(Document images with source code)
- - - -

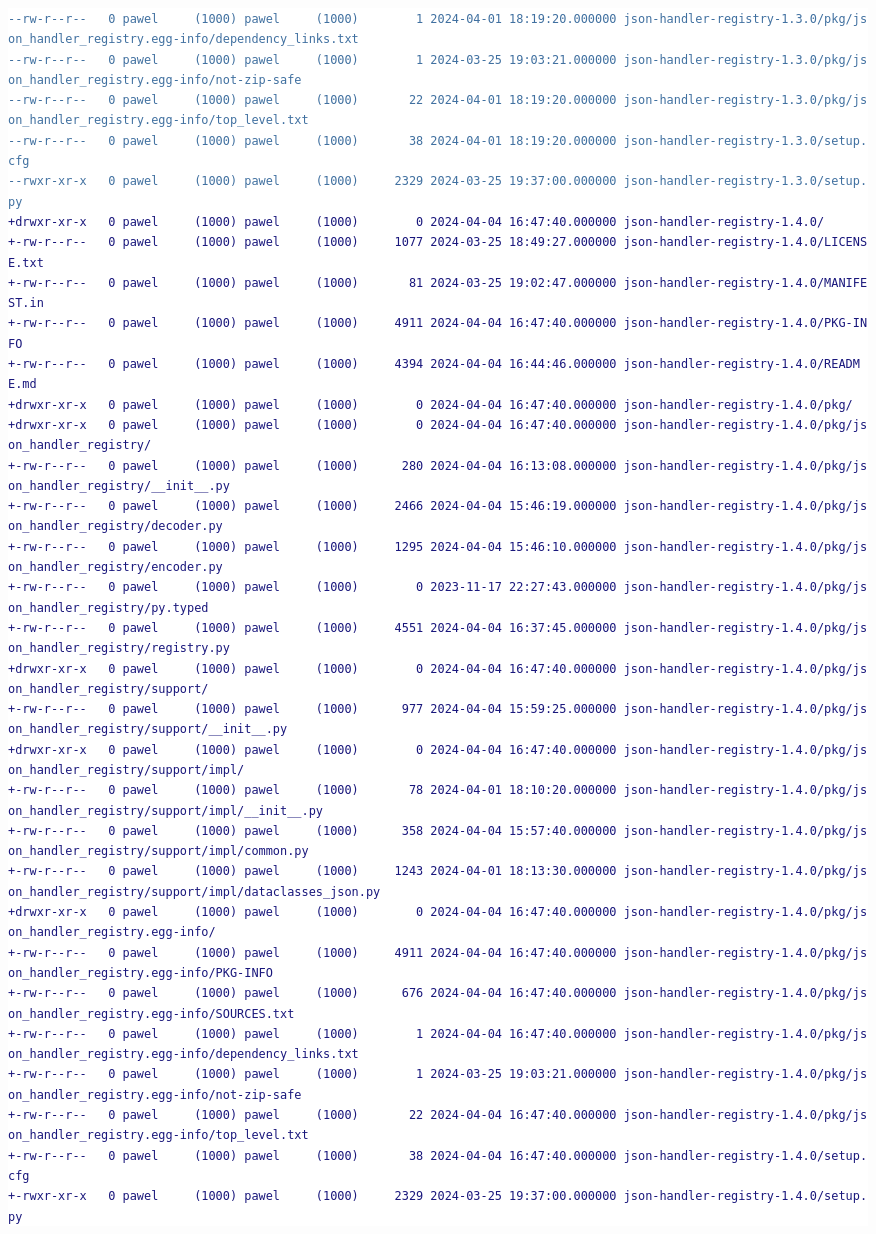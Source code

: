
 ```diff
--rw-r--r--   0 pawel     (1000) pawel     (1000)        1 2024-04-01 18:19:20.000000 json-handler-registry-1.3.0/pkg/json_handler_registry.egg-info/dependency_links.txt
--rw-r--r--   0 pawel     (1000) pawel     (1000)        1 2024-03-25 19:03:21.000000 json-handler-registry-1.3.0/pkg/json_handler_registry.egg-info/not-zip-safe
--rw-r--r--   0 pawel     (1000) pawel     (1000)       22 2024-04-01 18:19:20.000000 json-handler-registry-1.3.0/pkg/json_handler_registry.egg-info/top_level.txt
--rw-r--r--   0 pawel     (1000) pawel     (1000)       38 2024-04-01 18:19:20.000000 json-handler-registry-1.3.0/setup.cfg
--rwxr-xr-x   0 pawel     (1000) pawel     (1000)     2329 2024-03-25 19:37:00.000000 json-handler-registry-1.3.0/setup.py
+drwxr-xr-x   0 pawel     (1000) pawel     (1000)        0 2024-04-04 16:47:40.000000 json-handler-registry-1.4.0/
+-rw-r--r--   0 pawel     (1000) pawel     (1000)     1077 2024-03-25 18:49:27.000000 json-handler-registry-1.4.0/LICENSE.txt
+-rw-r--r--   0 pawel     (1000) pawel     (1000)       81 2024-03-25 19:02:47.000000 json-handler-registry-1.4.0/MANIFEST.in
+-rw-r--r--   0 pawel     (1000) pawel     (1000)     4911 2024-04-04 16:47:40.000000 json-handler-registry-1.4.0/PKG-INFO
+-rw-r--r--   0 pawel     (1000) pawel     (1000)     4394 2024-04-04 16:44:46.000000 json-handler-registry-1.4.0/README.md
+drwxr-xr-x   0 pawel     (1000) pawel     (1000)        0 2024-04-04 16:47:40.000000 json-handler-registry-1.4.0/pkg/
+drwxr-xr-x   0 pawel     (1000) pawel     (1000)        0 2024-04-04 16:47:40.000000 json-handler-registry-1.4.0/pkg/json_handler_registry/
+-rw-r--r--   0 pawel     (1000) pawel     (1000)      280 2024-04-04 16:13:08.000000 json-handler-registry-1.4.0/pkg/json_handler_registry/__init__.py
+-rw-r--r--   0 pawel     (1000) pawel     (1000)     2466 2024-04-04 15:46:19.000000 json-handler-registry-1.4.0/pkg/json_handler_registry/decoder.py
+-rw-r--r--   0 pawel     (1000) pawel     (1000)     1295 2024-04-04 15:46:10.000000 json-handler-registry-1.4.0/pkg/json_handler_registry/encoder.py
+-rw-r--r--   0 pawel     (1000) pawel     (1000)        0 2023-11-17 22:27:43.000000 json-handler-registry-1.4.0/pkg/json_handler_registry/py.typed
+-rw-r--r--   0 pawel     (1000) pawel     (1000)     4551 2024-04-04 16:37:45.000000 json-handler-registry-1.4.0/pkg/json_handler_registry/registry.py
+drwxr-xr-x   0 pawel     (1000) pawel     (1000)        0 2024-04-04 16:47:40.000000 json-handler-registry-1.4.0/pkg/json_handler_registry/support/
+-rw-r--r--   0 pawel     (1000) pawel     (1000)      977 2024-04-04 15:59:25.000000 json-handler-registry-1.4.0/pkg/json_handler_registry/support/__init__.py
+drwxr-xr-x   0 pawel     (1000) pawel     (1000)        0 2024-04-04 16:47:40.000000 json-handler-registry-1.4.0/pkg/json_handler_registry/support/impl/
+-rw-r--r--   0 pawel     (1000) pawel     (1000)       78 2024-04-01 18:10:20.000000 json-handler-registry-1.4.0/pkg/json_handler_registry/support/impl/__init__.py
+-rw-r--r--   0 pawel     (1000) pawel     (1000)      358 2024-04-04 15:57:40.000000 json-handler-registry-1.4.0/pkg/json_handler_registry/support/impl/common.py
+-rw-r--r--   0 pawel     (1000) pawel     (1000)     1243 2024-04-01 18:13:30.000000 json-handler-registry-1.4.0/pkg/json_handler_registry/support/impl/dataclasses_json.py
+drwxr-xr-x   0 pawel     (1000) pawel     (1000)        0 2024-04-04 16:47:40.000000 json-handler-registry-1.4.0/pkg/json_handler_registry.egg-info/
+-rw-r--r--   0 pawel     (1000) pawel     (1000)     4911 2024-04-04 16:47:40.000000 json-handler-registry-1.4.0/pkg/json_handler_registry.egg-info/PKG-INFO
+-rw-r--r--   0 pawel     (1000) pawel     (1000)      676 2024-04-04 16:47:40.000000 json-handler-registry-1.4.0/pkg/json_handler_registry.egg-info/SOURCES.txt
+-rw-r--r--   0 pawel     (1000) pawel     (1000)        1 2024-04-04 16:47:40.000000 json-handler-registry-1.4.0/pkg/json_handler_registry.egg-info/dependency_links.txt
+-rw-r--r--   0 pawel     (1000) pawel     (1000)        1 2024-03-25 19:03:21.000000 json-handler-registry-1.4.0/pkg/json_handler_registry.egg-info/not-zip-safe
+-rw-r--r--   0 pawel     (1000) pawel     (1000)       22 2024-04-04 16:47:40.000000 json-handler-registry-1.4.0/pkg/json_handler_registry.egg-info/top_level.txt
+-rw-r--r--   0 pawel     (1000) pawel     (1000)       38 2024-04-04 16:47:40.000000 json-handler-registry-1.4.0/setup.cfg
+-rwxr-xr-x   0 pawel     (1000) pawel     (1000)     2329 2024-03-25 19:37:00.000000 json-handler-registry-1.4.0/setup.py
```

- - - -

◆ YOUR GOAL
Transcribe all of the entries word for word, but skip any pictures they contain.

◆ EXERCISE SOLUTION
Source code

:
 ```diff
--rw-r--r--   0 pawel     (1000) pawel     (1000)        1 2024-04-01 18:19:20.000000 json-handler-registry-1.3.0/pkg/json_handler_registry.egg-info/dependency_links.txt
--rw-r--r--   0 pawel     (1000) pawel     (1000)        1 2024-03-25 19:03:21.000000 json-handler-registry-1.3.0/pkg/json_handler_registry.egg-info/not-zip-safe
--rw-r--r--   0 pawel     (1000) pawel     (1000)       22 2024-04-01 18:19:20.000000 json-handler-registry-1.3.0/pkg/json_handler_registry.egg-info/top_level.txt
--rw-r--r--   0 pawel     (1000) pawel     (1000)       38 2024-04-01 18:19:20.000000 json-handler-registry-1.3.0/setup.cfg
--rwxr-xr-x   0 pawel     (1000) pawel     (1000)     2329 2024-03-25 19:37:00.000000 json-handler-registry-1.3.0/setup.py
+drwxr-xr-x   0 pawel     (1000) pawel     (1000)        0 2024-04-04 16:47:40.000000 json-handler-registry-1.4.0/
+-rw-r--r--   0 pawel     (1000) pawel     (1000)     1077 2024-03-25 18:49:27.000000 json-handler-registry-1.4.0/LICENSE.txt
+-rw-r--r--   0 pawel     (1000) pawel     (1000)       81 2024-03-25 19:02:47.000000 json-handler-registry-1.4.0/MANIFEST.in
+-rw-r--r--   0 pawel     (1000) pawel     (1000)     4911 2024-04-04 16:47:40.000000 json-handler-registry-1.4.0/PKG-INFO
+-rw-r--r--   0 pawel     (1000) pawel     (1000)     4394 2024-04-04 16:44:46.000000 json-handler-registry-1.4.0/README.md
+drwxr-xr-x   0 pawel     (1000) pawel     (1000)        0 2024-04-04 16:47:40.000000 json-handler-registry-1.4.0/pkg/
+drwxr-xr-x   0 pawel     (1000) pawel     (1000)        0 2024-04-04 16:47:40.000000 json-handler-registry-1.4.0/pkg/json_handler_registry/
+-rw-r--r--   0 pawel     (1000) pawel     (1000)      280 2024-04-04 16:13:08.000000 json-handler-registry-1.4.0/pkg/json_handler_registry/__init__.py
+-rw-r--r--   0 pawel     (1000) pawel     (1000)     2466 2024-04-04 15:46:19.000000 json-handler-registry-1.4.0/pkg/json_handler_registry/decoder.py
+-rw-r--r--   0 pawel     (1000) pawel     (1000)     1295 2024-04-04 15:46:10.000000 json-handler-registry-1.4.0/pkg/json_handler_registry/encoder.py
+-rw-r--r--   0 pawel     (1000) pawel     (1000)        0 2023-11-17 22:27:43.000000 json-handler-registry-1.4.0/pkg/json_handler_registry/py.typed
+-rw-r--r--   0 pawel     (1000) pawel     (1000)     4551 2024-04-04 16:37:45.000000 json-handler-registry-1.4.0/pkg/json_handler_registry/registry.py
+drwxr-xr-x   0 pawel     (1000) pawel     (1000)        0 2024-04-04 16:47:40.000000 json-handler-registry-1.4.0/pkg/json_handler_registry/support/
+-rw-r--r--   0 pawel     (1000) pawel     (1000)      977 2024-04-04 15:59:25.000000 json-handler-registry-1.4.0/pkg/json_handler_registry/support/__init__.py
+drwxr-xr-x   0 pawel     (1000) pawel     (1000)        0 2024-04-04 16:47:40.000000 json-handler-registry-1.4.0/pkg/json_handler_registry/support/impl/
+-rw-r--r--   0 pawel     (1000) pawel     (1000)       78 2024-04-01 18:10:20.000000 json-handler-registry-1.4.0/pkg/json_handler_registry/support/impl/__init__.py
+-rw-r--r--   0 pawel     (1000) pawel     (1000)      358 2024-04-04 15:57:40.000000 json-handler-registry-1.4.0/pkg/json_handler_registry/support/impl/common.py
+-rw-r--r--   0 pawel     (1000) pawel     (1000)     1243 2024-04-01 18:13:30.000000 json-handler-registry-1.4.0/pkg/json_handler_registry/support/impl/dataclasses_json.py
+drwxr-xr-x   0 pawel     (1000) pawel     (1000)        0 2024-04-04 16:47:40.000000 json-handler-registry-1.4.0/pkg/json_handler_registry.egg-info/
+-rw-r--r--   0 pawel     (1000) pawel     (1000)     4911 2024-04-04 16:47:40.000000 json-handler-registry-1.4.0/pkg/json_handler_registry.egg-info/PKG-INFO
+-rw-r--r--   0 pawel     (1000) pawel     (1000)      676 2024-04-04 16:47:40.000000 json-handler-registry-1.4.0/pkg/json_handler_registry.egg-info/SOURCES.txt
+-rw-r--r--   0 pawel     (1000) pawel     (1000)        1 2024-04-04 16:47:40.000000 json-handler-registry-1.4.0/pkg/json_handler_registry.egg-info/dependency_links.txt
+-rw-r--r--   0 pawel     (1000) pawel     (1000)        1 2024-03-25 19:03:21.000000 json-handler-registry-1.4.0/pkg/json_handler_registry.egg-info/not-zip-safe
+-rw-r--r--   0 pawel     (1000) pawel     (1000)       22 2024-04-04 16:47:40.000000 json-handler-registry-1.4.0/pkg/json_handler_registry.egg-info/top_level.txt
+-rw-r--r--   0 pawel     (1000) pawel     (1000)       38 2024-04-04 16:47:40.000000 json-handler-registry-1.4.0/setup.cfg
+-rwxr-xr-x   0 pawel     (1000) pawel     (1000)     2329 2024-03-25 19:37:00.000000 json-handler-registry-1.4.0/setup.py
```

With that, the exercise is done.